Jules Verne a également certainement lu John Thomson dont il reprend des éléments comme les références au culte de la déesse Guanyin 观音. Cet auteur, qui soulignait dans l’ouvrage The Straits of Malacca, Indo-China, and China, or Ten Years’Travel, Adventures and Residence Abroad, les réactions hostiles des populations chinoises face au développement des chemins de fer, offre une voie toute trouvée à Jules Verne qui utilise ces éléments pour souligner le décalage entre le niveau de modernité de la Chine et celui de l’Occident. Il va, sur ce point, dans le même sens que le père Huc, qui écrivait en 1854 la nécessité de moderniser la Chine en insistant sur la capacité des Chinois à exceller dans les matières scientifiques et le développement technologique.
La précision scientifique de Jules Verne est cependant contredite par la liberté qu’il prend avec certains événements historiques et politiques, comme la mort de l’Impératrice douairière Ci Xi qu’il met en scène dans le roman, censé se dérouler en 1879. Celle-ci ne mourra en réalité que 30 ans plus tard, en 1909. Il commet également quelques erreurs lorsqu’il décrit les pratiques religieuses des personnages principaux.

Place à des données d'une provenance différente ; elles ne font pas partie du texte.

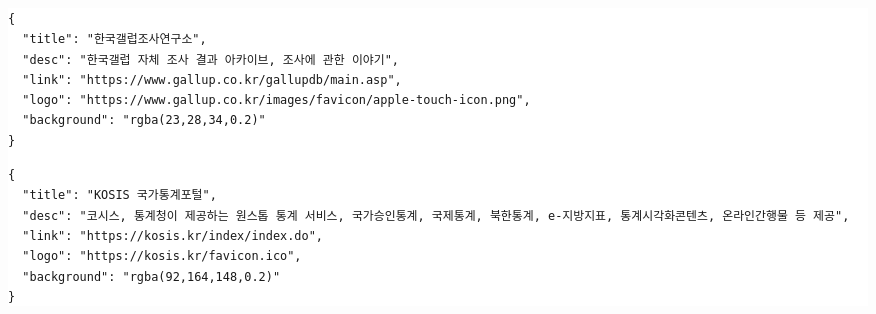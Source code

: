 <SiteInfo
  name="데이터로 시장과 소비자를 이해하는 법 - 오픈서베이 블로그"
  desc="시장과 소비자, 데이터와 리서치에 관한 가장 깊고 정확한 인사이트를 얻는 법"
  url="https://blog.opensurvey.co.kr/"
  logo="https://i0.wp.com/blog.opensurvey.co.kr/wp-content/uploads/2021/12/android-icon-192x192-1.png?fit=192%2C192&ssl=1"
  preview="https://blog.opensurvey.co.kr/wp-content/uploads/2022/04/metatag_opensurvey_hompage.png"/>

```component VPCard
{
  "title": "한국갤럽조사연구소",
  "desc": "한국갤럽 자체 조사 결과 아카이브, 조사에 관한 이야기",
  "link": "https://www.gallup.co.kr/gallupdb/main.asp",
  "logo": "https://www.gallup.co.kr/images/favicon/apple-touch-icon.png",
  "background": "rgba(23,28,34,0.2)"
}
```

<SiteInfo
  name="컨슈머인사이트"
  desc="쉽고 빠른 리서치, 마케팅/여론 조사, 국내 유일한 대규모 비편향 패널 독자보유, 자동차, ICT, 금융, 여행, 교통, 미디어 엔터테인먼트 산업전문, 데이터 융합형 리서치"
  url="https://www.consumerinsight.co.kr/voc_list_search.aspx"
  logo="https://www.consumerinsight.co.kr/img/apple-touch-icon.png"
  preview="https://www.consumerinsight.co.kr/img/og.jpg"/>

```component VPCard
{
  "title": "KOSIS 국가통계포털",
  "desc": "코시스, 통계청이 제공하는 원스톱 통계 서비스, 국가승인통계, 국제통계, 북한통계, e-지방지표, 통계시각화콘텐츠, 온라인간행물 등 제공",
  "link": "https://kosis.kr/index/index.do",
  "logo": "https://kosis.kr/favicon.ico",
  "background": "rgba(92,164,148,0.2)"
}
```

<SiteInfo
  name="아이지에이웍스 블로그 | 인사이트"
  desc="IGAWorks는 데이터의 가치를 실현합니다. 수집-분석-정제-활용의 데이터 벨류체인을 연결하고, 이를 모바일 비즈니스에 연결합니다. "
  url="https://www.igaworksblog.com/"
  logo="https://static.wixstatic.com/media/4c8897_2c2ffd87d8a040fc9702be0625b245c0%7Emv2.png/v1/fill/w_192%2Ch_192%2Clg_1%2Cusm_0.66_1.00_0.01/4c8897_2c2ffd87d8a040fc9702be0625b245c0%7Emv2.png"
  preview="https://static.wixstatic.com/media/4c8897_b1ac37ff970c487ab7b51b633e9b3027~mv2.png/v1/fill/w_1200,h_630,al_c/4c8897_b1ac37ff970c487ab7b51b633e9b3027~mv2.png"/>

<SiteInfo
  name="온라인 결제의 모든 것, 포트원 기업 블로그"
  desc="온라인 비즈니스를 위한 B2B 통합 핀테크 기업 포트원의 공식 블로그입니다. 포트원의 최신 소식을 빠르게 접해보세요."
  url="https://blog.portone.io/"
  logo="https://blog.portone.io/favicon.png"
  preview="https://blog.portone.io/portone_og.png"/>

<SiteInfo
  name="다양한 해외 뉴스를 번역, 요약하여 제공합니다. | Briefy"
  desc="AI를 이용하여 다양한 해외 뉴스를 번역, 요약하여 제공합니다. | Briefy"
  url="https://briefy.dev/"
  logo="https://briefy.dev/favicon.png"
  preview="https://news-affordance.vercel.app/images/ogp_image.png"/>
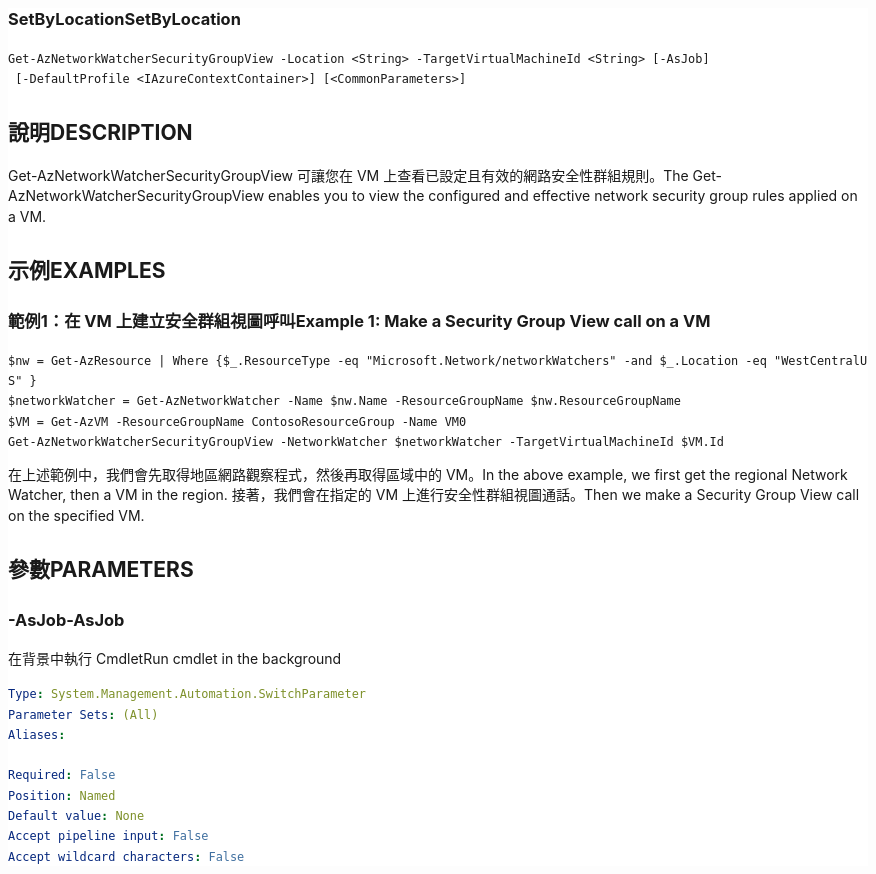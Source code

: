 ### <span data-ttu-id="42d0f-107">SetByLocation</span><span class="sxs-lookup"><span data-stu-id="42d0f-107">SetByLocation</span></span>
```
Get-AzNetworkWatcherSecurityGroupView -Location <String> -TargetVirtualMachineId <String> [-AsJob]
 [-DefaultProfile <IAzureContextContainer>] [<CommonParameters>]
```

## <span data-ttu-id="42d0f-108">說明</span><span class="sxs-lookup"><span data-stu-id="42d0f-108">DESCRIPTION</span></span>
<span data-ttu-id="42d0f-109">Get-AzNetworkWatcherSecurityGroupView 可讓您在 VM 上查看已設定且有效的網路安全性群組規則。</span><span class="sxs-lookup"><span data-stu-id="42d0f-109">The Get-AzNetworkWatcherSecurityGroupView enables you to view the configured and effective network security group rules applied on a VM.</span></span>

## <span data-ttu-id="42d0f-110">示例</span><span class="sxs-lookup"><span data-stu-id="42d0f-110">EXAMPLES</span></span>

### <span data-ttu-id="42d0f-111">範例1：在 VM 上建立安全群組視圖呼叫</span><span class="sxs-lookup"><span data-stu-id="42d0f-111">Example 1: Make a Security Group View call on a VM</span></span>
```
$nw = Get-AzResource | Where {$_.ResourceType -eq "Microsoft.Network/networkWatchers" -and $_.Location -eq "WestCentralUS" } 
$networkWatcher = Get-AzNetworkWatcher -Name $nw.Name -ResourceGroupName $nw.ResourceGroupName 
$VM = Get-AzVM -ResourceGroupName ContosoResourceGroup -Name VM0 
Get-AzNetworkWatcherSecurityGroupView -NetworkWatcher $networkWatcher -TargetVirtualMachineId $VM.Id
```

<span data-ttu-id="42d0f-112">在上述範例中，我們會先取得地區網路觀察程式，然後再取得區域中的 VM。</span><span class="sxs-lookup"><span data-stu-id="42d0f-112">In the above example, we first get the regional Network Watcher, then a VM in the region.</span></span> <span data-ttu-id="42d0f-113">接著，我們會在指定的 VM 上進行安全性群組視圖通話。</span><span class="sxs-lookup"><span data-stu-id="42d0f-113">Then we make a Security Group View call on the specified VM.</span></span>

## <span data-ttu-id="42d0f-114">參數</span><span class="sxs-lookup"><span data-stu-id="42d0f-114">PARAMETERS</span></span>

### <span data-ttu-id="42d0f-115">-AsJob</span><span class="sxs-lookup"><span data-stu-id="42d0f-115">-AsJob</span></span>
<span data-ttu-id="42d0f-116">在背景中執行 Cmdlet</span><span class="sxs-lookup"><span data-stu-id="42d0f-116">Run cmdlet in the background</span></span>

```yaml
Type: System.Management.Automation.SwitchParameter
Parameter Sets: (All)
Aliases:

Required: False
Position: Named
Default value: None
Accept pipeline input: False
Accept wildcard characters: False
```
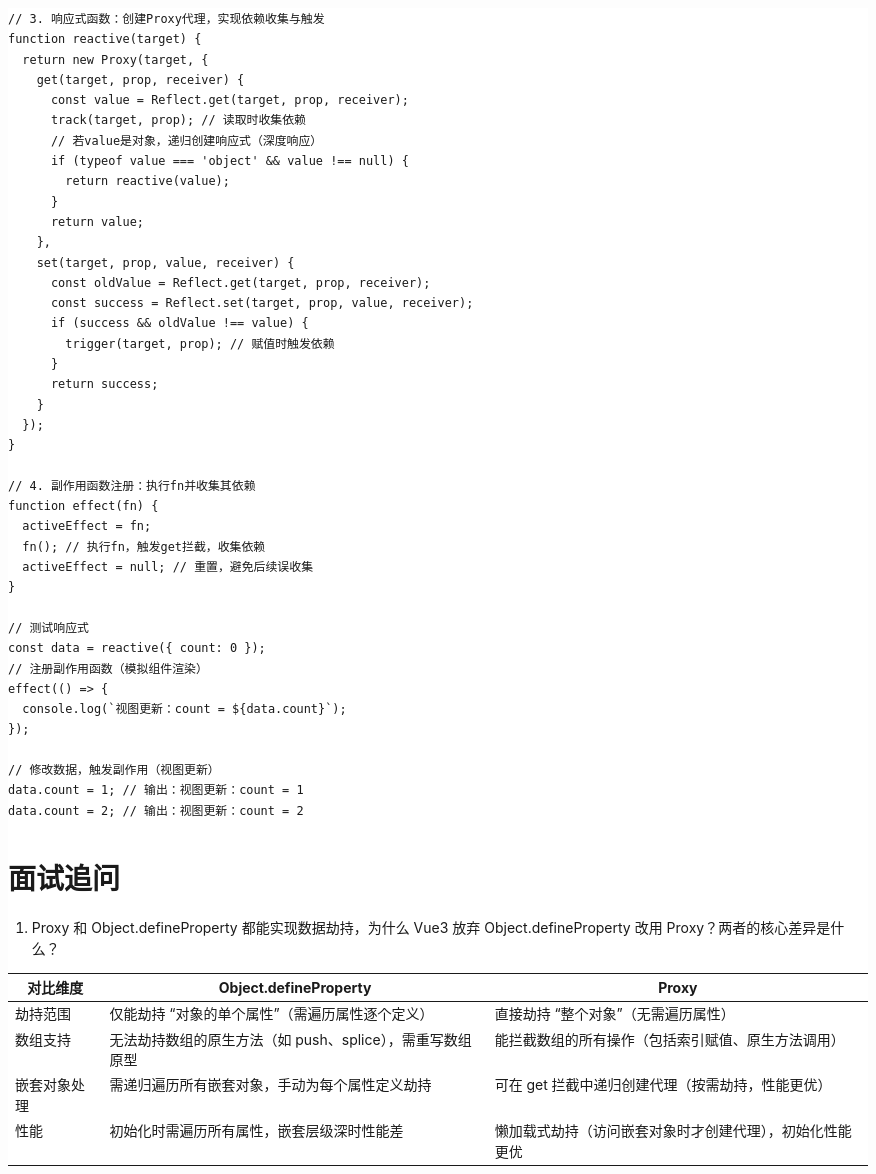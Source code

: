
 ```
// 3. 响应式函数：创建Proxy代理，实现依赖收集与触发
function reactive(target) {
  return new Proxy(target, {
    get(target, prop, receiver) {
      const value = Reflect.get(target, prop, receiver);
      track(target, prop); // 读取时收集依赖
      // 若value是对象，递归创建响应式（深度响应）
      if (typeof value === 'object' && value !== null) {
        return reactive(value);
      }
      return value;
    },
    set(target, prop, value, receiver) {
      const oldValue = Reflect.get(target, prop, receiver);
      const success = Reflect.set(target, prop, value, receiver);
      if (success && oldValue !== value) {
        trigger(target, prop); // 赋值时触发依赖
      }
      return success;
    }
  });
}

// 4. 副作用函数注册：执行fn并收集其依赖
function effect(fn) {
  activeEffect = fn;
  fn(); // 执行fn，触发get拦截，收集依赖
  activeEffect = null; // 重置，避免后续误收集
}

// 测试响应式
const data = reactive({ count: 0 });
// 注册副作用函数（模拟组件渲染）
effect(() => {
  console.log(`视图更新：count = ${data.count}`);
});

// 修改数据，触发副作用（视图更新）
data.count = 1; // 输出：视图更新：count = 1
data.count = 2; // 输出：视图更新：count = 2
```

# 面试追问

1. Proxy 和 Object.defineProperty 都能实现数据劫持，为什么 Vue3 放弃 Object.defineProperty 改用 Proxy？两者的核心差异是什么？

| 对比维度 | Object.defineProperty | Proxy |
| --- | --- | --- |
| 劫持范围 | 仅能劫持 “对象的单个属性”（需遍历属性逐个定义） | 直接劫持 “整个对象”（无需遍历属性） |
| 数组支持 | 无法劫持数组的原生方法（如 push、splice），需重写数组原型 | 能拦截数组的所有操作（包括索引赋值、原生方法调用） |
| 嵌套对象处理 | 需递归遍历所有嵌套对象，手动为每个属性定义劫持 | 可在 get 拦截中递归创建代理（按需劫持，性能更优） |
| 性能 | 初始化时需遍历所有属性，嵌套层级深时性能差 | 懒加载式劫持（访问嵌套对象时才创建代理），初始化性能更优 |
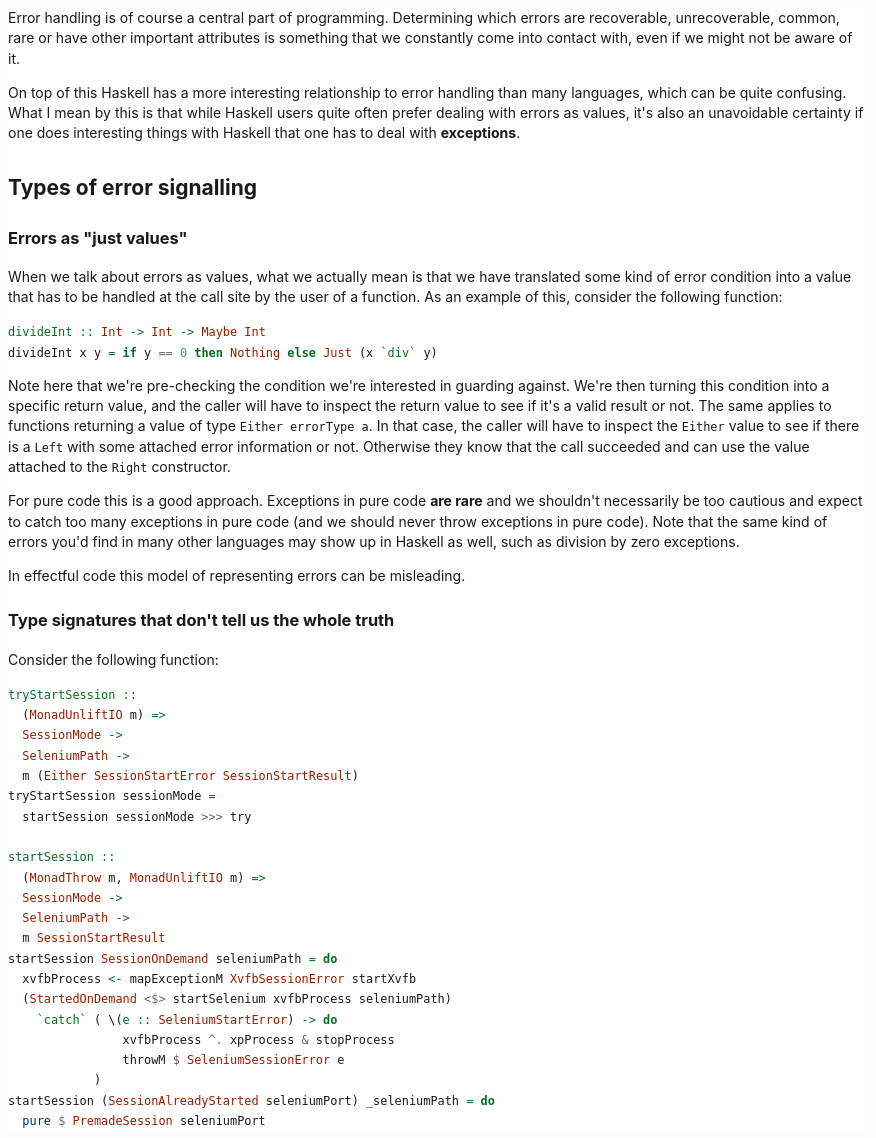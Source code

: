 Error handling is of course a central part of programming. Determining which errors are recoverable,
unrecoverable, common, rare or have other important attributes is something that we constantly come
into contact with, even if we might not be aware of it.

On top of this Haskell has a more interesting relationship to error handling than many languages,
which can be quite confusing. What I mean by this is that while Haskell users quite often prefer
dealing with errors as values, it's also an unavoidable certainty if one does interesting things
with Haskell that one has to deal with **exceptions**.

## Types of error signalling

### Errors as "just values"

When we talk about errors as values, what we actually mean is that we have translated some kind of
error condition into a value that has to be handled at the call site by the user of a function. As
an example of this, consider the following function:

```haskell
divideInt :: Int -> Int -> Maybe Int
divideInt x y = if y == 0 then Nothing else Just (x `div` y)
```

Note here that we're pre-checking the condition we're interested in guarding against. We're then
turning this condition into a specific return value, and the caller will have to inspect the return
value to see if it's a valid result or not. The same applies to functions returning a value of type
`Either errorType a`. In that case, the caller will have to inspect the `Either` value to see if
there is a `Left` with some attached error information or not. Otherwise they know that the call
succeeded and can use the value attached to the `Right` constructor.

For pure code this is a good approach. Exceptions in pure code **are rare** and we shouldn't
necessarily be too cautious and expect to catch too many exceptions in pure code (and we should
never throw exceptions in pure code). Note that the same kind of errors you'd find in many other
languages may show up in Haskell as well, such as division by zero exceptions.

In effectful code this model of representing errors can be misleading.

### Type signatures that don't tell us the whole truth

Consider the following function:

```haskell
tryStartSession ::
  (MonadUnliftIO m) =>
  SessionMode ->
  SeleniumPath ->
  m (Either SessionStartError SessionStartResult)
tryStartSession sessionMode =
  startSession sessionMode >>> try

startSession ::
  (MonadThrow m, MonadUnliftIO m) =>
  SessionMode ->
  SeleniumPath ->
  m SessionStartResult
startSession SessionOnDemand seleniumPath = do
  xvfbProcess <- mapExceptionM XvfbSessionError startXvfb
  (StartedOnDemand <$> startSelenium xvfbProcess seleniumPath)
    `catch` ( \(e :: SeleniumStartError) -> do
                xvfbProcess ^. xpProcess & stopProcess
                throwM $ SeleniumSessionError e
            )
startSession (SessionAlreadyStarted seleniumPort) _seleniumPath = do
  pure $ PremadeSession seleniumPort
```
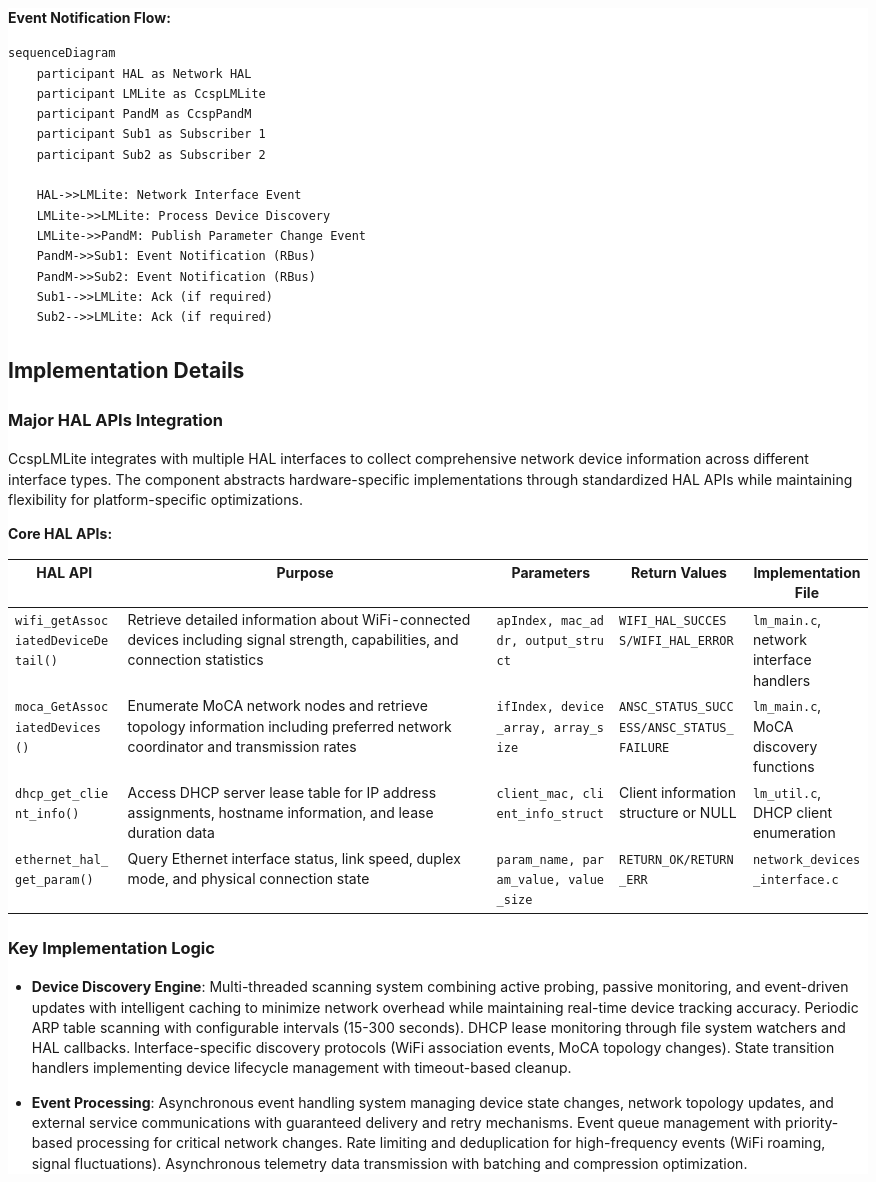 **Event Notification Flow:**

```mermaid
sequenceDiagram
    participant HAL as Network HAL
    participant LMLite as CcspLMLite
    participant PandM as CcspPandM
    participant Sub1 as Subscriber 1
    participant Sub2 as Subscriber 2

    HAL->>LMLite: Network Interface Event
    LMLite->>LMLite: Process Device Discovery
    LMLite->>PandM: Publish Parameter Change Event
    PandM->>Sub1: Event Notification (RBus)
    PandM->>Sub2: Event Notification (RBus)
    Sub1-->>LMLite: Ack (if required)
    Sub2-->>LMLite: Ack (if required)
```

## Implementation Details

### Major HAL APIs Integration

CcspLMLite integrates with multiple HAL interfaces to collect comprehensive network device information across different interface types. The component abstracts hardware-specific implementations through standardized HAL APIs while maintaining flexibility for platform-specific optimizations.

**Core HAL APIs:**

| HAL API | Purpose | Parameters | Return Values | Implementation File |
|---------|---------|------------|---------------|-------------------|
| `wifi_getAssociatedDeviceDetail()` | Retrieve detailed information about WiFi-connected devices including signal strength, capabilities, and connection statistics | `apIndex, mac_addr, output_struct` | `WIFI_HAL_SUCCESS/WIFI_HAL_ERROR` | `lm_main.c`, network interface handlers |
| `moca_GetAssociatedDevices()` | Enumerate MoCA network nodes and retrieve topology information including preferred network coordinator and transmission rates | `ifIndex, device_array, array_size` | `ANSC_STATUS_SUCCESS/ANSC_STATUS_FAILURE` | `lm_main.c`, MoCA discovery functions |
| `dhcp_get_client_info()` | Access DHCP server lease table for IP address assignments, hostname information, and lease duration data | `client_mac, client_info_struct` | Client information structure or NULL | `lm_util.c`, DHCP client enumeration |
| `ethernet_hal_get_param()` | Query Ethernet interface status, link speed, duplex mode, and physical connection state | `param_name, param_value, value_size` | `RETURN_OK/RETURN_ERR` | `network_devices_interface.c` |

### Key Implementation Logic

- **Device Discovery Engine**: Multi-threaded scanning system combining active probing, passive monitoring, and event-driven updates with intelligent caching to minimize network overhead while maintaining real-time device tracking accuracy. Periodic ARP table scanning with configurable intervals (15-300 seconds). DHCP lease monitoring through file system watchers and HAL callbacks. Interface-specific discovery protocols (WiFi association events, MoCA topology changes). State transition handlers implementing device lifecycle management with timeout-based cleanup.
  
- **Event Processing**: Asynchronous event handling system managing device state changes, network topology updates, and external service communications with guaranteed delivery and retry mechanisms. Event queue management with priority-based processing for critical network changes. Rate limiting and deduplication for high-frequency events (WiFi roaming, signal fluctuations). Asynchronous telemetry data transmission with batching and compression optimization.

Outre quelques imprécisions, la plupart des informations utilisées par Jules Verne sont vraies : il n’invente rien, s’appuie scrupuleusement sur ses sources et intègre les parties romancées du récit avec beaucoup de vraisemblance. Cependant, il utilise certes des faits et des situations avérées, mais le choix des éléments qu’il présente et l’interprétation qu’il en offre donnent une image peu objective de la Chine.


En effet, de l’ensemble de ces éléments, Jules Verne tire un tableau assez triste d’une Chine qui va mal, d’un paysage souvent désertique, parfois semblable à un cimetière, toujours dangereux.  Il insiste sur la situation politique désastreuse, et décrit un pays vieilli et sans attrait, bien qu’il l’agrémente de mille machines ingénieuses et d’éléments extrêmement modernes que Kin-Fo, le personnage principal, utilise lors de ses tribulations.

Les éléments artistiques ou architecturaux relèvent immanquablement d’une « fantaisie » ou d’une « bizarrerie » chinoise, et sont faits pour « amuser ». Par contraste, le héros possède par exemple un yamen au toit plat et sans fioritures inutiles. Sa présentation de l’alimentation chinoise et des plats totalement farfelus inspire plus la moquerie. Il décrit une société patriarcale où la femme n’a qu’une place secondaire.

Avec un long développement très documenté sur les différentes classes sociales en Chine, Jules Verne décrit une société rigide et marquée par de profondes inégalités. Le contraste avec la modernité du comportement et des idées du personnage principal n’en est que plus frappant.

Jules Verne termine le récit par une fin heureuse où l’on comprend à quel point la vie est agréable quand on accepte les progrès de la science et les commodités qu’offre le capitalisme occidental.

Marion Decome


[1] VERNE, Jules, Les tribulations d’un Chinois en Chine, Mulhouse : Editions Rencontres Lausanne, 1968, p.371

[2] Texte publié en 1876 dans la revue d’aventure géographique Tour du Monde, tomes XXXI et XXXII, 128 p.

[3] ARENE, Jules, La Chine familière et galante, Paris: Charpentier, 1876, 288 p., ouvrage que Jules Verne attribue indûment à Paul Arène (le frère de l’auteur).